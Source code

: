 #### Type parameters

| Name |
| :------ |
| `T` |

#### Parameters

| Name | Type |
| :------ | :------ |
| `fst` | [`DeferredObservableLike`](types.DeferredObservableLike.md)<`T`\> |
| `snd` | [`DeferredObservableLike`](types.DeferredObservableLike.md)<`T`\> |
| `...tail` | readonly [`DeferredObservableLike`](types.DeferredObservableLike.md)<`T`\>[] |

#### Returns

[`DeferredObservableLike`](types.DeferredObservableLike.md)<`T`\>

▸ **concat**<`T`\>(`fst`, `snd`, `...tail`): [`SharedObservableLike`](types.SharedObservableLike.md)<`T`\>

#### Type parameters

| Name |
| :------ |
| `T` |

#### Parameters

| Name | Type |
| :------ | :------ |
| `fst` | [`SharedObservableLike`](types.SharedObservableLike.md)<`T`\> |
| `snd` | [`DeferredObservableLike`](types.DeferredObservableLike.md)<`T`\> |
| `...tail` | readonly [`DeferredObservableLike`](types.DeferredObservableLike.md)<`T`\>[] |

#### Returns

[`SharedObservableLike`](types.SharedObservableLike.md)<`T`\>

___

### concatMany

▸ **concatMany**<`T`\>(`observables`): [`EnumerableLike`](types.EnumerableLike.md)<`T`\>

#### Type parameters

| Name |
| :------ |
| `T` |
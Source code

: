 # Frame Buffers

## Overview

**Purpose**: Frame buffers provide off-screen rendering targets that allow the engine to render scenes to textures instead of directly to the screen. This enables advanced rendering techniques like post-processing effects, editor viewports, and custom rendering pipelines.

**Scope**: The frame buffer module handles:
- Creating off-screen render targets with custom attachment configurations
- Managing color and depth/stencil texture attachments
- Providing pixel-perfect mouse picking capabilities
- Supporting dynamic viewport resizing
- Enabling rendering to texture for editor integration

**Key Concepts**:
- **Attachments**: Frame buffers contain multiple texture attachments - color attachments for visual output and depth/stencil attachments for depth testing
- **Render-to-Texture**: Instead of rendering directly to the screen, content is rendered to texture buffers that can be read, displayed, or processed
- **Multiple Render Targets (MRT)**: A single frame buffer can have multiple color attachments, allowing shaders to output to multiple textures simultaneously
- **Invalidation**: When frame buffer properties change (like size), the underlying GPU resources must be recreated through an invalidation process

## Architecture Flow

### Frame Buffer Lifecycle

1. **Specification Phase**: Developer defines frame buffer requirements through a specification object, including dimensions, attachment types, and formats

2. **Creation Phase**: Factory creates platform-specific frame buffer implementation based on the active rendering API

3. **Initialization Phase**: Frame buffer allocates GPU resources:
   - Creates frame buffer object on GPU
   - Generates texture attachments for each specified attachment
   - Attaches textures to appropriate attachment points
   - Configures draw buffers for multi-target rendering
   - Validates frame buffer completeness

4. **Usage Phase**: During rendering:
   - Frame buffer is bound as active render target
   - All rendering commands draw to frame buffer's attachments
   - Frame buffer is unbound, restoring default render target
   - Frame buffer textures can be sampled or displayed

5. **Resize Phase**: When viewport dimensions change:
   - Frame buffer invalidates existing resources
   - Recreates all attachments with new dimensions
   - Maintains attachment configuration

━━━━━━━━

Activity: Pull each line holding "active" out of the listing.

Solution for this problem:
2. **Creation Phase**: Factory creates platform-specific frame buffer implementation based on the active rendering API
   - Frame buffer is bound as active render target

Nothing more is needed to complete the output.